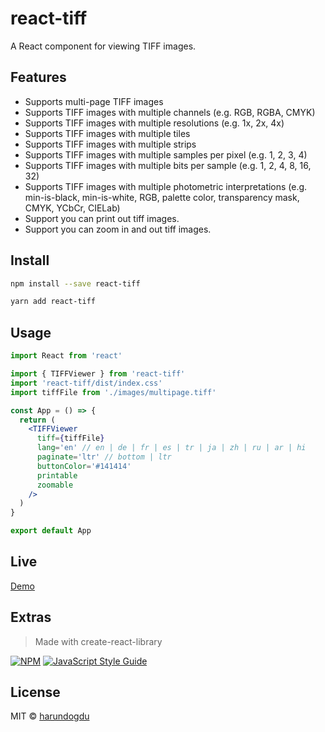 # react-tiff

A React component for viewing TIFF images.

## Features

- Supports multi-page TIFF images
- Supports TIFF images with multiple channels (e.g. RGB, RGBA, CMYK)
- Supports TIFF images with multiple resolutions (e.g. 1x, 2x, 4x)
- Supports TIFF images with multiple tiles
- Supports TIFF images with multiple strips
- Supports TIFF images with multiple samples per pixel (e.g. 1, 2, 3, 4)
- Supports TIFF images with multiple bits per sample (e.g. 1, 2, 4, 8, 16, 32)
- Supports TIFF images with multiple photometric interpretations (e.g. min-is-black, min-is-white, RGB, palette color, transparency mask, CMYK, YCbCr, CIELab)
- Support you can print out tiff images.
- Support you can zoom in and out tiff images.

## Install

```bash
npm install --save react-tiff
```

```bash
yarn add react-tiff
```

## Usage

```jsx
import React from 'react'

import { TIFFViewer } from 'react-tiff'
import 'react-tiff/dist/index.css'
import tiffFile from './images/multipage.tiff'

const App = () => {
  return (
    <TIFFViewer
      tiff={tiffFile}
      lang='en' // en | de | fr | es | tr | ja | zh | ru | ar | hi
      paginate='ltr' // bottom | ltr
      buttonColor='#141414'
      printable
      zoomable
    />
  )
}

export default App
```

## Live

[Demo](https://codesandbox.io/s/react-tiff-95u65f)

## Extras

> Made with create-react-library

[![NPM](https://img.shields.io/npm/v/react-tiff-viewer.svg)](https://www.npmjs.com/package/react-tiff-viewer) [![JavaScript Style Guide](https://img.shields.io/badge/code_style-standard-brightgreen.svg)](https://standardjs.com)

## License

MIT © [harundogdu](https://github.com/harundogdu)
#####
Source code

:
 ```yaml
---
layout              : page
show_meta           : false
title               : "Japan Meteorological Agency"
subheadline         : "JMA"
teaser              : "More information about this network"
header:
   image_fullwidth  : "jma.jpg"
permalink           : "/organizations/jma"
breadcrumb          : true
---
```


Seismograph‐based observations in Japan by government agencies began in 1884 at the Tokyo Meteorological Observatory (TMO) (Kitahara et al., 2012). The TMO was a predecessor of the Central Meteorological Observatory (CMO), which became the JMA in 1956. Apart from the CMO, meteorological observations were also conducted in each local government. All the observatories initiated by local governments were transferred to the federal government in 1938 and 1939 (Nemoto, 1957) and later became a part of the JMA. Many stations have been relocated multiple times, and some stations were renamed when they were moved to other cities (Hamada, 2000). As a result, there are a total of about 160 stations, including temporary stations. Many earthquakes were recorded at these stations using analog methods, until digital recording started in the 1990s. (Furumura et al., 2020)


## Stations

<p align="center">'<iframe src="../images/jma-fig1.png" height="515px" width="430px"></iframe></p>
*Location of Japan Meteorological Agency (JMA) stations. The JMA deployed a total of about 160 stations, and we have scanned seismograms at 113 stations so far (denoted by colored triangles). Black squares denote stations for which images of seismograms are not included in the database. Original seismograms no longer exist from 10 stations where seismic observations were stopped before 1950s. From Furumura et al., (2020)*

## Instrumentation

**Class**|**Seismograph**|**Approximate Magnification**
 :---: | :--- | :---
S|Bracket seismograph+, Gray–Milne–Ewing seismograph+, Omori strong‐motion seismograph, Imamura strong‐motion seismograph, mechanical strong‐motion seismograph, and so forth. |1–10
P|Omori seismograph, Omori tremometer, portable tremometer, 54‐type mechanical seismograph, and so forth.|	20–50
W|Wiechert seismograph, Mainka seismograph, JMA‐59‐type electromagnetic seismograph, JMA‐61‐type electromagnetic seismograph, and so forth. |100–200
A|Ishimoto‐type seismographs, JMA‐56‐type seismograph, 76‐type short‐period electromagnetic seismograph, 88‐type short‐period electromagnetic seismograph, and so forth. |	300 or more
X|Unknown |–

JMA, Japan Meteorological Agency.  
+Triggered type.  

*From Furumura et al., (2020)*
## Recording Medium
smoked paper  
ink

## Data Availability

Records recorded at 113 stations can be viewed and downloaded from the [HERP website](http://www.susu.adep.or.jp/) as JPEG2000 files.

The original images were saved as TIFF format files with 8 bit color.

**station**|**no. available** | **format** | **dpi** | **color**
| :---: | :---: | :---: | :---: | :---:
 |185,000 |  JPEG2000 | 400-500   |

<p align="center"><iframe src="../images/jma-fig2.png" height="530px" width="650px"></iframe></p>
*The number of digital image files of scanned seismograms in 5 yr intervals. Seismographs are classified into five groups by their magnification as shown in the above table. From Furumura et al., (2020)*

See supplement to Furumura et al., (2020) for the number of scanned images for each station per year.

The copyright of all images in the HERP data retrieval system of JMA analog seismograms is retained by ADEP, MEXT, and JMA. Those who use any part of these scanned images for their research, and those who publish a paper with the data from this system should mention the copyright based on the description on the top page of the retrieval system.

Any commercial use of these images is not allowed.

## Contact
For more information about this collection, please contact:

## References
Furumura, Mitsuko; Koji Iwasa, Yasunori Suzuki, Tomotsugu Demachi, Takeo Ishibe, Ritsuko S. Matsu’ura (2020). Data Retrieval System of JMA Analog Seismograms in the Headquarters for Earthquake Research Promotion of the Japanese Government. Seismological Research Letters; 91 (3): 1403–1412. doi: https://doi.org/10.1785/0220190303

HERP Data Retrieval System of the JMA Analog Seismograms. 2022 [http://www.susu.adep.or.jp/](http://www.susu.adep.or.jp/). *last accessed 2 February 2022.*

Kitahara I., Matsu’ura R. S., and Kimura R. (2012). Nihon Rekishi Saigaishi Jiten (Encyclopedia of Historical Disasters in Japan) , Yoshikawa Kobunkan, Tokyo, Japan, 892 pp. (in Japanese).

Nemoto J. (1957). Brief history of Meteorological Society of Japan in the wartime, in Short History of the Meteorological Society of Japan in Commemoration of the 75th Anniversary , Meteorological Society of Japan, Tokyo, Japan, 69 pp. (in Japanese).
#####
THE PROBLEM: Could you repeat exactly the lines in the listing above from the one with "## Instrumentation" down to the one with "P|Omori seismograph, Omori"? Include both of those lines.

EXPECTED ANSWER:
## Instrumentation

**Class**|**Seismograph**|**Approximate Magnification**
 :---: | :--- | :---
S|Bracket seismograph+, Gray–Milne–Ewing seismograph+, Omori strong‐motion seismograph, Imamura strong‐motion seismograph, mechanical strong‐motion seismograph, and so forth. |1–10
P|Omori seismograph, Omori tremometer, portable tremometer, 54‐type mechanical seismograph, and so forth.|	20–50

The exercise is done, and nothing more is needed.